Quanto ao vício da falta de representação da totalidade do capital social, ou a quota de AA era uma res nullius, cujo titular seria determinado pela deliberação de amortização, e, nesse caso, a totalidade do capital social estava representada, pois essa quota não contava para a realização da assembleia geral, ou, sendo a quota bem comum do seu casal não da sua herança, pois nunca houve transmissão aos sucessores -, então a sócia DD representava as duas quotas, sua e de seu falecido marido e teríamos a totalidade do capital social representado.

Quanto à alegada falta das menções obrigatórias subjacentes à deliberação de amortização, tal como vem exigido pelo art. 236º do C.S.C., porque não consta do elenco de causas de nulidade das deliberações sociais, a mesma seria quando muito anulável e já se encontram há muito ultrapassados os prazos legais fixados no art. 59º do Código.

Quanto à inexistência dos efeitos internos e externos da amortização, eles resumem-se a 2, a saber: “O não ter sido deliberado a redução do capital social ou aumento proporcional das quotas dos outros sócios, nos termos do art.237º; A falta de comunicação da amortização aos herdeiros, nos termos do art.9º, nº3, do Pacto Social e art.234º, nº1, do C.S.C.

Quanto à primeira, o problema está resolvido pelo art.237º, nº1, do C.S.C., onde determina que “se a amortização de uma quota não for acompanhada da correspondente redução de capital, as quotas dos outros sócios serão proporcionalmente aumentadas”.

Quanto aos efeitos da deliberação de amortização de 4/10/1995, os efeitos internos produzem-se por mero efeito da deliberação, não sendo os mesmos oponíveis a terceiros se não tiver havido registo.
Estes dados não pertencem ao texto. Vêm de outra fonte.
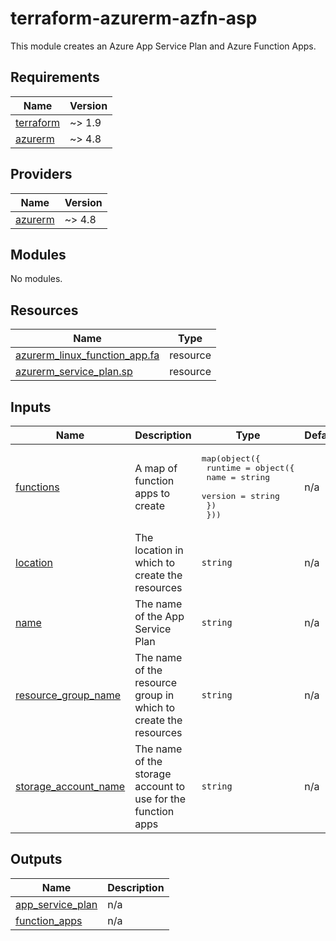 # terraform-azurerm-azfn-asp

This module creates an Azure App Service Plan and Azure Function Apps.

<!-- BEGIN_TF_DOCS -->
## Requirements

| Name | Version |
|------|---------|
| <a name="requirement_terraform"></a> [terraform](#requirement\_terraform) | ~> 1.9 |
| <a name="requirement_azurerm"></a> [azurerm](#requirement\_azurerm) | ~> 4.8 |

## Providers

| Name | Version |
|------|---------|
| <a name="provider_azurerm"></a> [azurerm](#provider\_azurerm) | ~> 4.8 |

## Modules

No modules.

## Resources

| Name | Type |
|------|------|
| [azurerm_linux_function_app.fa](https://registry.terraform.io/providers/hashicorp/azurerm/latest/docs/resources/linux_function_app) | resource |
| [azurerm_service_plan.sp](https://registry.terraform.io/providers/hashicorp/azurerm/latest/docs/resources/service_plan) | resource |

## Inputs

| Name | Description | Type | Default | Required |
|------|-------------|------|---------|:--------:|
| <a name="input_functions"></a> [functions](#input\_functions) | A map of function apps to create | <pre>map(object({<br>    runtime = object({<br>      name    = string<br>      version = string<br>    })<br>  }))</pre> | n/a | yes |
| <a name="input_location"></a> [location](#input\_location) | The location in which to create the resources | `string` | n/a | yes |
| <a name="input_name"></a> [name](#input\_name) | The name of the App Service Plan | `string` | n/a | yes |
| <a name="input_resource_group_name"></a> [resource\_group\_name](#input\_resource\_group\_name) | The name of the resource group in which to create the resources | `string` | n/a | yes |
| <a name="input_storage_account_name"></a> [storage\_account\_name](#input\_storage\_account\_name) | The name of the storage account to use for the function apps | `string` | n/a | yes |

## Outputs

| Name | Description |
|------|-------------|
| <a name="output_app_service_plan"></a> [app\_service\_plan](#output\_app\_service\_plan) | n/a |
| <a name="output_function_apps"></a> [function\_apps](#output\_function\_apps) | n/a |
<!-- END_TF_DOCS -->
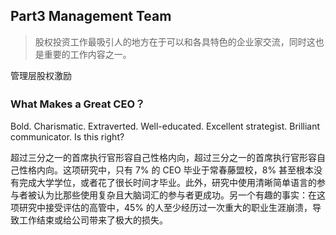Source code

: ## Part3 Management Team

> 股权投资工作最吸引人的地方在于可以和各具特色的企业家交流，同时这也是重要的工作内容之一。



管理层股权激励

### What Makes a Great CEO？

Bold. Charismatic. Extraverted. Well-educated. Excellent strategist. Brilliant communicator. Is this right?

超过三分之一的首席执行官形容自己性格内向，超过三分之一的首席执行官形容自己性格内向。这项研究中，只有 7% 的 CEO 毕业于常春藤盟校，8% 甚至根本没有完成大学学位，或者花了很长时间才毕业。此外，研究中使用清晰简单语言的参与者被认为比那些使用复杂且大脑词汇的参与者更成功。另一个有趣的事实：在这项研究中接受评估的高管中，45% 的人至少经历过一次重大的职业生涯崩溃，导致工作结束或给公司带来了极大的损失。







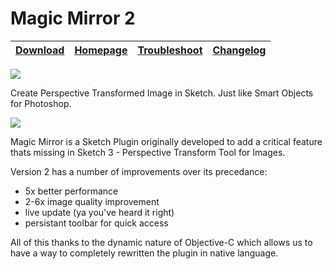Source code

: # Magic Mirror 2

|  [Download]() | [Homepage]() | [Troubleshoot]() | [Changelog]() |
|---|---|---|---|
![](http://cl.ly/image/1J0d3W1D0q3x/magic-mirror-banner.gif)

Create Perspective Transformed Image in Sketch. Just like Smart Objects for Photoshop.

![](http://cl.ly/2d0d0V1P0C1H/Selected.png)

Magic Mirror is a Sketch Plugin originally developed to add a critical feature thats missing in Sketch 3 - Perspective Transform Tool for Images.

Version 2 has a number of improvements over its precedance:

- 5x better performance
- 2-6x image quality improvement
- live update (ya you've heard it right)
- persistant toolbar for quick access

All of this thanks to the dynamic nature of Objective-C which allows us to have a way to completely rewritten the plugin in native language.

[Troubleshoot]:https://github.com/jamztang/MagicMirror/wiki/Troubleshooting
[Changelog]:https://github.com/jamztang/MagicMirror/releases
[Download]:http://api.magicmirror.design/download/latest
[Homepage]:http://magicmirror.design
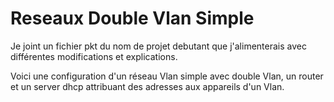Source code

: # Reseaux Double Vlan Simple

Je joint un fichier pkt du nom de projet debutant que j'alimenterais avec différentes modifications et explications.

Voici une configuration d'un réseau Vlan simple avec double Vlan, un router et un server dhcp attribuant des adresses aux appareils d'un Vlan.
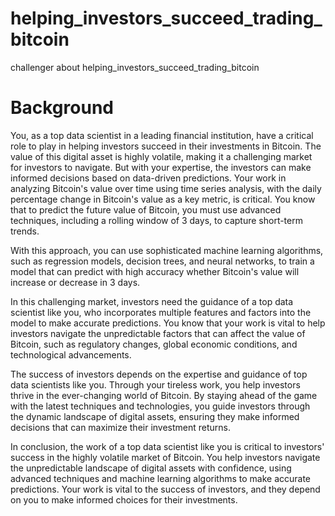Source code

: # helping_investors_succeed_trading_bitcoin
challenger about helping_investors_succeed_trading_bitcoin

# Background

You, as a top data scientist in a leading financial institution, have a critical role to play in helping investors succeed in their investments in Bitcoin. The value of this digital asset is highly volatile, making it a challenging market for investors to navigate. But with your expertise, the investors can make informed decisions based on data-driven predictions.
Your work in analyzing Bitcoin's value over time using time series analysis, with the daily percentage change in Bitcoin's value as a key metric, is critical. You know that to predict the future value of Bitcoin, you must use advanced techniques, including a rolling window of 3 days, to capture short-term trends.

With this approach, you can use sophisticated machine learning algorithms, such as regression models, decision trees, and neural networks, to train a model that can predict with high accuracy whether Bitcoin's value will increase or decrease in 3 days.

In this challenging market, investors need the guidance of a top data scientist like you, who incorporates multiple features and factors into the model to make accurate predictions. You know that your work is vital to help investors navigate the unpredictable factors that can affect the value of Bitcoin, such as regulatory changes, global economic conditions, and technological advancements.

The success of investors depends on the expertise and guidance of top data scientists like you. Through your tireless work, you help investors thrive in the ever-changing world of Bitcoin. By staying ahead of the game with the latest techniques and technologies, you guide investors through the dynamic landscape of digital assets, ensuring they make informed decisions that can maximize their investment returns.

In conclusion, the work of a top data scientist like you is critical to investors' success in the highly volatile market of Bitcoin. You help investors navigate the unpredictable landscape of digital assets with confidence, using advanced techniques and machine learning algorithms to make accurate predictions. Your work is vital to the success of investors, and they depend on you to make informed choices for their investments.
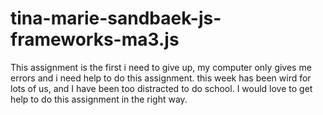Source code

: # tina-marie-sandbaek-js-frameworks-ma3.js

This assignment is the first i need to give up, my computer only gives me errors and i need help to do this assignment.
this week has been wird for lots of us, and I have been too distracted to do school. 
I would love to get help to do this assignment in the right way. 
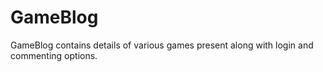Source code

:# GameBlog
GameBlog contains details of various games present along with login and commenting options.
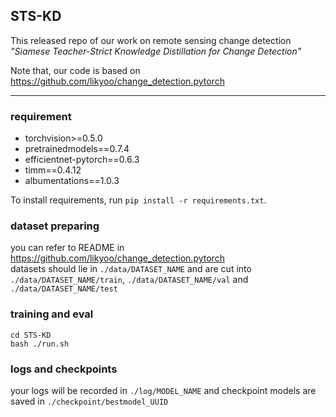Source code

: ## STS-KD
This released repo of our work on remote sensing change detection  
_"Siamese Teacher-Strict Knowledge Distillation for Change Detection"_

Note that, our code is based on https://github.com/likyoo/change_detection.pytorch

---

### requirement
- torchvision>=0.5.0
- pretrainedmodels==0.7.4
- efficientnet-pytorch==0.6.3
- timm==0.4.12
- albumentations==1.0.3  

To install requirements, run `pip install -r requirements.txt`.

### dataset preparing

you can refer to README in https://github.com/likyoo/change_detection.pytorch  
datasets should lie in `./data/DATASET_NAME` and are cut into `./data/DATASET_NAME/train`, `./data/DATASET_NAME/val`
and `./data/DATASET_NAME/test`

### training and eval

`cd STS-KD`  
`bash ./run.sh`

### logs and checkpoints

your logs will be recorded in `./log/MODEL_NAME` and checkpoint models are saved in `./checkpoint/bestmodel_UUID`
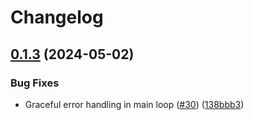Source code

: # Changelog

## [0.1.3](https://github.com/ksaveras/sloth/compare/v0.1.2...0.1.3) (2024-05-02)


### Bug Fixes

* Graceful error handling in main loop ([#30](https://github.com/ksaveras/sloth/issues/30)) ([138bbb3](https://github.com/ksaveras/sloth/commit/138bbb397c0bed5d1a39f2c5af21dd3535e3a9d6))
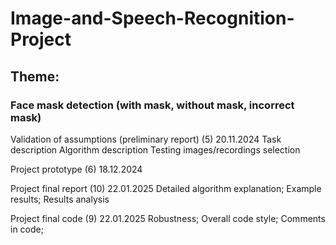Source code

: # Image-and-Speech-Recognition-Project
## Theme:
### Face mask detection (with mask, without mask, incorrect mask)

Validation of assumptions (preliminary report) (5) 20.11.2024
    Task description
    Algorithm description
    Testing images/recordings selection

Project prototype (6) 18.12.2024
    
Project final report (10) 22.01.2025
Detailed algorithm explanation;
Example results;
Results analysis
    
Project final code (9) 22.01.2025
Robustness;
Overall code style;
Comments in code;
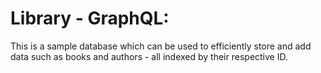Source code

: # Library - GraphQL:

This is a sample database which can be used to efficiently store and add data such as books and authors - all indexed by their respective ID.
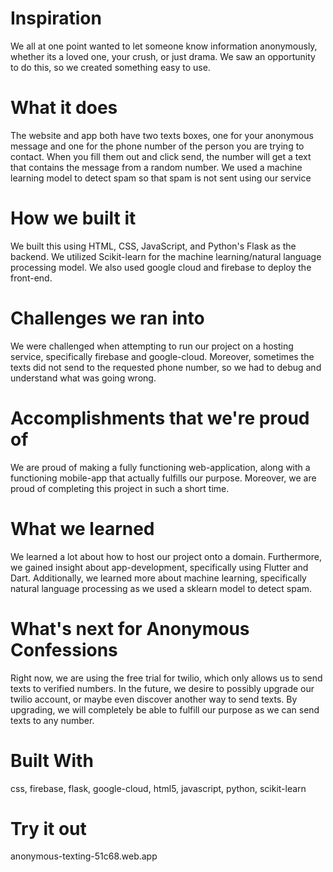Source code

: # Inspiration
We all at one point wanted to let someone know information anonymously, whether its a loved one, your crush, or just drama. We saw an opportunity to do this, so we created something easy to use.

# What it does
The website and app both have two texts boxes, one for your anonymous message and one for the phone number of the person you are trying to contact. When you fill them out and click send, the number will get a text that contains the message from a random number. We used a machine learning model to detect spam so that spam is not sent using our service

# How we built it
We built this using HTML, CSS, JavaScript, and Python's Flask as the backend. We utilized Scikit-learn for the machine learning/natural language processing model. We also used google cloud and firebase to deploy the front-end.

# Challenges we ran into
We were challenged when attempting to run our project on a hosting service, specifically firebase and google-cloud. Moreover, sometimes the texts did not send to the requested phone number, so we had to debug and understand what was going wrong.

# Accomplishments that we're proud of
We are proud of making a fully functioning web-application, along with a functioning mobile-app that actually fulfills our purpose. Moreover, we are proud of completing this project in such a short time.

# What we learned
We learned a lot about how to host our project onto a domain. Furthermore, we gained insight about app-development, specifically using Flutter and Dart. Additionally, we learned more about machine learning, specifically natural language processing as we used a sklearn model to detect spam.

# What's next for Anonymous Confessions
Right now, we are using the free trial for twilio, which only allows us to send texts to verified numbers. In the future, we desire to possibly upgrade our twilio account, or maybe even discover another way to send texts. By upgrading, we will completely be able to fulfill our purpose as we can send texts to any number.

# Built With
css, firebase, flask, google-cloud, html5, javascript, python, scikit-learn

# Try it out
anonymous-texting-51c68.web.app

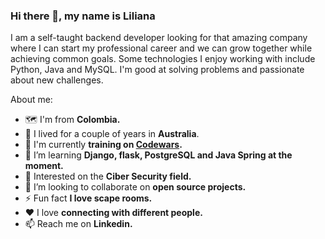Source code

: ### Hi there 👋, my name is Liliana

I am a self-taught backend developer looking for that amazing company where I can start my professional career and we can grow together while achieving common goals. Some technologies I enjoy working with include Python, Java and MySQL. I'm good at solving problems and passionate about new challenges.

About me:

- 🗺 I'm from **Colombia.**
- 🦘 I lived for a couple of years in **Australia**.
- 🥋 I'm currently **training on [Codewars](https://www.codewars.com/users/ligomez).**
- 🌱 I’m learning **Django, flask, PostgreSQL and Java Spring at the moment.** 
- 🔐 Interested on the **Ciber Security field.**
- 👯 I’m looking to collaborate on **open source projects.**
- ⚡ Fun fact **I love scape rooms.**
- ♥ I love **connecting with different people.**
- 📫 Reach me on **Linkedin.**



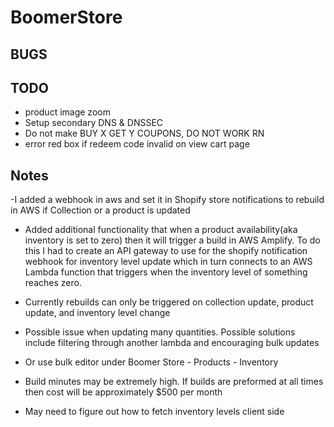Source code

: # BoomerStore

## BUGS

## TODO

- product image zoom
- Setup secondary DNS & DNSSEC
- Do not make BUY X GET Y COUPONS, DO NOT WORK RN
- error red box if redeem code invalid on view cart page


## Notes

-I added a webhook in aws and set it in Shopify store notifications to rebuild in AWS if Collection or a product is updated
- Added additional functionality that when a product availability(aka inventory is set to zero) then it will trigger a build
in AWS Amplify. To do this I had to create an API gateway to use for the shopify notification webhook for inventory level update which in turn connects to an AWS Lambda function that triggers when the inventory level of something reaches zero.
- Currently rebuilds can only be triggered on collection update, product update, and inventory level change
- Possible issue when updating many quantities. Possible solutions include filtering through another lambda and encouraging bulk updates
- Or use bulk editor under Boomer Store - Products - Inventory

- Build minutes may be extremely high. If builds are preformed at all times then cost will be approximately $500 per month
- May need to figure out how to fetch inventory levels client side
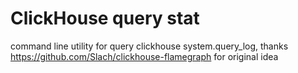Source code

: # ClickHouse query stat
command line utility for query clickhouse system.query_log, 
thanks https://github.com/Slach/clickhouse-flamegraph for original idea

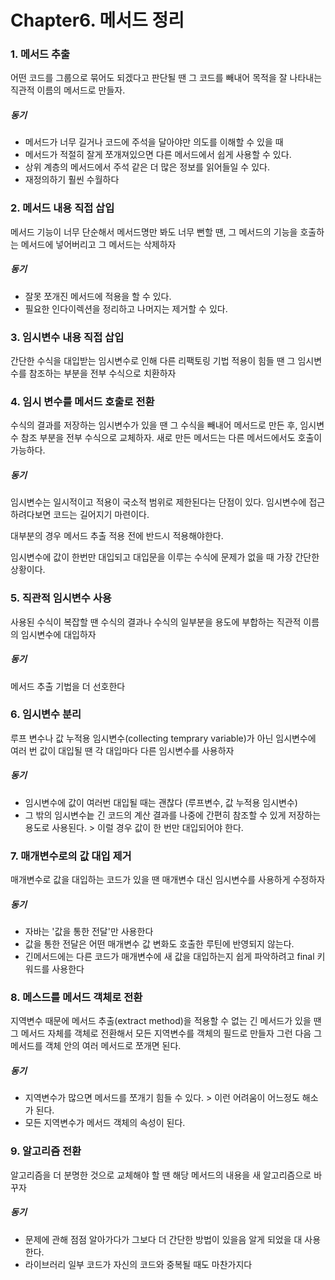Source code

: # Chapter6. 메서드 정리

### 1. 메서드 추출

어떤 코드를 그룹으로 묶어도 되겠다고 판단될 땐 그 코드를 빼내어 목적을 잘 나타내는 직관적 이름의 메서드로 만들자.

##### 동기

- 메서드가 너무 길거나 코드에 주석을 달아야만 의도를 이해할 수 있을 때
- 메서드가 적절히 잘게 쪼개져있으면 다른 메서드에서 쉽게 사용할 수 있다.
- 상위 계층의 메서드에서 주석 같은 더 많은 정보를 읽어들일 수 있다.
- 재정의하기 훨씬 수월하다



### 2. 메서드 내용 직접 삽입

메서드 기능이 너무 단순해서 메서드명만 봐도 너무 뻔할 땐, 그 메서드의 기능을 호출하는 메서드에 넣어버리고 그 메서드는 삭제하자

##### 동기

- 잘못 쪼개진 메서드에 적용을 할 수 있다.
- 필요한 인다이렉션을 정리하고 나머지는 제거할 수 있다.



### 3. 임시변수 내용 직접 삽입

간단한 수식을 대입받는 임시변수로 인해 다른 리팩토링 기법 적용이 힘들 땐 그 임시변수를 참조하는 부분을 전부 수식으로 치환하자



### 4. 임시 변수를 메서드 호출로 전환

수식의 결과를 저장하는 임시변수가 있을 땐 그 수식을 빼내어 메서드로 만든 후, 임시변수 참조 부분을 전부 수식으로 교체하자. 새로 만든 메서드는 다른 메서드에서도 호출이 가능하다.

##### 동기

임시변수는 일시적이고 적용이 국소적 범위로 제한된다는 단점이 있다. 임시변수에 접근하려다보면 코드는 길어지기 마련이다.

대부분의 경우 메서드 추출 적용 전에 반드시 적용해야한다.

임시변수에 값이 한번만 대입되고 대입문을 이루는 수식에 문제가 없을 때 가장 간단한 상황이다.



### 5. 직관적 임시변수 사용

사용된 수식이 복잡할 땐 수식의 결과나 수식의 일부분을 용도에 부합하는 직관적 이름의 임시변수에 대입하자

##### 동기

메서드 추출 기법을 더 선호한다





### 6. 임시변수 분리

루프 변수나 값 누적용 임시변수(collecting temprary variable)가 아닌 임시변수에 여러 번 값이 대입될 땐 각 대입마다 다른 임시변수를 사용하자

##### 동기

- 임시변수에 값이 여러번 대입될 때는 괜찮다 (루프변수, 값 누적용 임시변수)
- 그 밖의 임시변수늩 긴 코드의 계산 결과를 나중에 간편히 참조할 수 있게 저장하는 용도로 사용된다. > 이럴 경우 값이 한 번만 대입되어야 한다.



### 7. 매개변수로의 값 대입 제거

매개변수로 값을 대입하는 코드가 있을 땐 매개변수 대신 임시변수를 사용하게 수정하자 

##### 동기

- 자바는 '값을 통한 전달'만 사용한다
- 값을 통한 전달은 어떤 매개변수 값 변화도 호출한 루틴에 반영되지 않는다.
- 긴메서드에는 다른 코드가 매개변수에 새 값을 대입하는지 쉽게 파악하려고 final 키워드를 사용한다



### 8. 메스드를 메서드 객체로 전환

지역변수 때문에 메서드 추출(extract method)을 적용할 수 없는 긴 메서드가 있을 땐 그 메서드 자체를 객체로 전환해서 모든 지역변수를 객체의 필드로 만들자 그런 다음 그 메서드를 객체 안의 여러 메서드로 쪼개면 된다.

##### 동기

- 지역변수가 많으면 메서드를 쪼개기 힘들 수 있다. > 이런 어려움이 어느정도 해소가 된다.
- 모든 지역변수가 메서드 객체의 속성이 된다.



### 9. 알고리즘 전환

알고리즘을 더 분명한 것으로 교체해야 할 땐 해당 메서드의 내용을 새 알고리즘으로 바꾸자

##### 동기

- 문제에 관해 점점 알아가다가 그보다 더 간단한 방법이 있을음 알게 되었을 대 사용한다.
- 라이브러리 일부 코드가 자신의 코드와 중복될 때도 마찬가지다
Porém, quando a presente acção foi proposta já o registo se encontrava realizado.

Quanto ao segundo fundamento, basta ler com atenção o art.9º do Pacto Social, para se concluir que o mesmo apenas tem em vista os casos de amortização de quota com os fundamentos referidos nas diversas alíneas do nº1 e por isso o nº 3 manda que a mesma “seja comunicada ao sócio”, ou seja ao titular da mesma quota.

Ora, não era o caso do sócio AA, já falecido e cujo falecimento era a causa da amortização, pelo que não podia ser-lhe a deliberação comunicada.

Quanto à alegação do 2º Réu ser viúvo ao tempo da assembleia, era ele o titular da quota e, por força da proibição constante do art.8.º do Pacto Social, a quota não se transmite aos sucessores do seu cônjuge, que também são os seus sucessores futuramente.

Os argumentos apresentados para a situação resultante do falecimento do pai do Autor são, na sua maioria, os mesmos invocados para a situação resultante do falecimento da sua mãe.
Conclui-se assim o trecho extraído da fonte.